Aim of the exercise: Lines holding the word "также" in the material below: count them and write the number alone.

-.-.-

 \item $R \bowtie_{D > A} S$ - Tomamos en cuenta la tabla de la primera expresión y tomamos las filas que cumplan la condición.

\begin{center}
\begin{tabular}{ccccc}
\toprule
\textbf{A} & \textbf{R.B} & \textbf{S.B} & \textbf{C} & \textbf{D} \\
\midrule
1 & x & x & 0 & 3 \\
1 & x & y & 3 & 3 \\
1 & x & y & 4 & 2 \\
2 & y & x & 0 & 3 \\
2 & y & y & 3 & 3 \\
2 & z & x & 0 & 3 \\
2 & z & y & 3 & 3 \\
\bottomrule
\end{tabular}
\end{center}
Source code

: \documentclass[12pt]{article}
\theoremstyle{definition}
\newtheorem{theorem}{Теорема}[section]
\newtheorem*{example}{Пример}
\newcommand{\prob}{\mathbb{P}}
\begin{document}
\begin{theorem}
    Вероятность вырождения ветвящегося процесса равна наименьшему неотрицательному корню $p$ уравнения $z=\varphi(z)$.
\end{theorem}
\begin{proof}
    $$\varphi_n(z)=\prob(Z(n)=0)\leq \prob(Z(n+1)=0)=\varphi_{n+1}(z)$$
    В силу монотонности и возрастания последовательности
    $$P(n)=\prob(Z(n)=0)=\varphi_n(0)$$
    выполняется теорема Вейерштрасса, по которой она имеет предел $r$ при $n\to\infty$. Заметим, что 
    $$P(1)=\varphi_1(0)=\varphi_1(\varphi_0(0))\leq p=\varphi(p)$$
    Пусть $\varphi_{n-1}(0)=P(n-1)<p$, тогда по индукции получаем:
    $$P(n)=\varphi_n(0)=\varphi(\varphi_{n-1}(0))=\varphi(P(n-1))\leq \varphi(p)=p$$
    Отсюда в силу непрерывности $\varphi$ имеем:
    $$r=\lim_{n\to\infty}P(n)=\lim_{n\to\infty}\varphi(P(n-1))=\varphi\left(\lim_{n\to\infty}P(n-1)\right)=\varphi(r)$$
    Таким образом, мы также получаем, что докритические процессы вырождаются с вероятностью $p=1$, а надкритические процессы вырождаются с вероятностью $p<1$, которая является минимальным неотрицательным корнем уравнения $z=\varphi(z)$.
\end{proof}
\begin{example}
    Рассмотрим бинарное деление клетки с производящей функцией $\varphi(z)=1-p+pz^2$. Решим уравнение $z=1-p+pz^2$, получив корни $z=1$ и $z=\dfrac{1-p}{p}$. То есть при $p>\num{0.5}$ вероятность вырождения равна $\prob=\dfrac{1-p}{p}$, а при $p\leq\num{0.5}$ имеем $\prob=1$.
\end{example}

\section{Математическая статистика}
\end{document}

-.-.-

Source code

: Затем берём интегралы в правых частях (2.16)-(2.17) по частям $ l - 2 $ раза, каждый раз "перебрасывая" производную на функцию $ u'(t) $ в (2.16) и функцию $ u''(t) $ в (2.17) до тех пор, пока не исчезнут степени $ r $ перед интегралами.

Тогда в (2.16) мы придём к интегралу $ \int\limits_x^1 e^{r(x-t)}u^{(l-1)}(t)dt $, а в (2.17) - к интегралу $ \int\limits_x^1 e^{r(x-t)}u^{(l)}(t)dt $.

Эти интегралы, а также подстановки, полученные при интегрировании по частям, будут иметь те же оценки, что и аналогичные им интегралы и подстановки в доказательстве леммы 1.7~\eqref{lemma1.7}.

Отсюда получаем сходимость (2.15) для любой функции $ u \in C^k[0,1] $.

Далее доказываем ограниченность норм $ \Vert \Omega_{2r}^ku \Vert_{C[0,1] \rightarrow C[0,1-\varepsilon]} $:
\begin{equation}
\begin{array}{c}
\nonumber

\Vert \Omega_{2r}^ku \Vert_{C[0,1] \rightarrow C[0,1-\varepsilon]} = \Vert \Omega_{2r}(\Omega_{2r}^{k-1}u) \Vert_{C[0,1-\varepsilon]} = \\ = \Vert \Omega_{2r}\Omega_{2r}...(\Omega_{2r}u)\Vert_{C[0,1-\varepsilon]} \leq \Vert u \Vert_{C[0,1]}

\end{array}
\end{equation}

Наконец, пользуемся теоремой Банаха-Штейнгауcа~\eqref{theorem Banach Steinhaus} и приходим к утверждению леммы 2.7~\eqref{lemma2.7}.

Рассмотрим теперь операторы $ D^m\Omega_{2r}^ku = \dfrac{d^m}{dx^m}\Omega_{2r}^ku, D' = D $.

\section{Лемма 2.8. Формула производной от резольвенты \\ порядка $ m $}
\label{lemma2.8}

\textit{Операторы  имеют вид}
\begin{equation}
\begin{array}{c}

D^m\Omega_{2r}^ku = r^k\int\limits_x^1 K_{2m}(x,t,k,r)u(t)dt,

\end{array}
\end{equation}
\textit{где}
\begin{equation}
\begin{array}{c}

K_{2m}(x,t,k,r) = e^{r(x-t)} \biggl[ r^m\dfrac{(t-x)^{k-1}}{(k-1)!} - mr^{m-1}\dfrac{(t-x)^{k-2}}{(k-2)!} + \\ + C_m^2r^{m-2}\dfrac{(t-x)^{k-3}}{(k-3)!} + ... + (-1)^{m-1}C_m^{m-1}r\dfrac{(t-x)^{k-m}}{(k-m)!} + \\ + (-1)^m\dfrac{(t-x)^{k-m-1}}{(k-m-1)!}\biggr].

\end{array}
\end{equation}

-.-.-

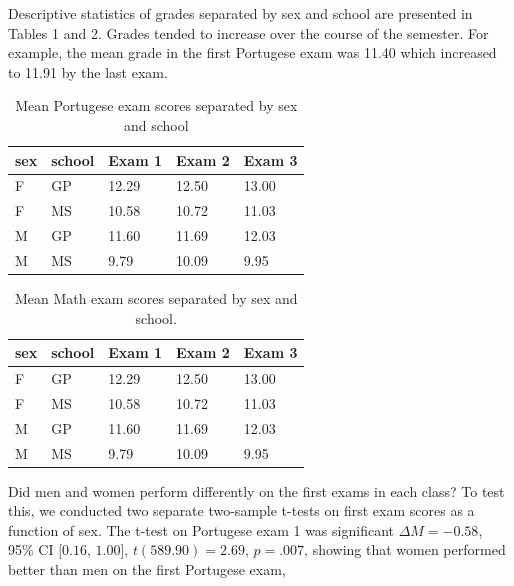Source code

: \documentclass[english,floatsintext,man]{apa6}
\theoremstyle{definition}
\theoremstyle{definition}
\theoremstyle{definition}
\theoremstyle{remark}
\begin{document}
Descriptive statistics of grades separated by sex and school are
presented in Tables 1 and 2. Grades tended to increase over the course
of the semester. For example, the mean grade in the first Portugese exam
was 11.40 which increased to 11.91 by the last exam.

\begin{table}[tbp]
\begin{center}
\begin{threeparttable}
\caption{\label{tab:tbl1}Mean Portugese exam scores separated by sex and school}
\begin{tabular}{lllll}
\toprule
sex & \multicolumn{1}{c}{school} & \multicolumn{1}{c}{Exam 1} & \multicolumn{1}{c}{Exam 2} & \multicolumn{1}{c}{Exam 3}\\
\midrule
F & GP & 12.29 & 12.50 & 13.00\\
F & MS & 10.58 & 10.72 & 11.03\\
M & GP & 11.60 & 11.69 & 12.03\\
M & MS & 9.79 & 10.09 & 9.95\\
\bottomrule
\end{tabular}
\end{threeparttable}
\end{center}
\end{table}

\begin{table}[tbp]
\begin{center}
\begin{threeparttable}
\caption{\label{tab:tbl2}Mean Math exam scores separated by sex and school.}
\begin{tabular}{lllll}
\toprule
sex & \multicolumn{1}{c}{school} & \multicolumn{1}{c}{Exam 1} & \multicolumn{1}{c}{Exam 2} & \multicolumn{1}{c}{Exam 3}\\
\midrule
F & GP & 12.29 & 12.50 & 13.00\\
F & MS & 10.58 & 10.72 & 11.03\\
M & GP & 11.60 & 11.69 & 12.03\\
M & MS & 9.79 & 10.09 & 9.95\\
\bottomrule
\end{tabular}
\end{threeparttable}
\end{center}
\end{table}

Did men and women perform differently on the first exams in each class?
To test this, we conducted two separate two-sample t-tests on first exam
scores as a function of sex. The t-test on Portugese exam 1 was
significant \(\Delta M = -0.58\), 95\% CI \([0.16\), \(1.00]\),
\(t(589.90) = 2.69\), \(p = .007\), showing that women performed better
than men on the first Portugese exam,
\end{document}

-.-.-

Output for this task: 2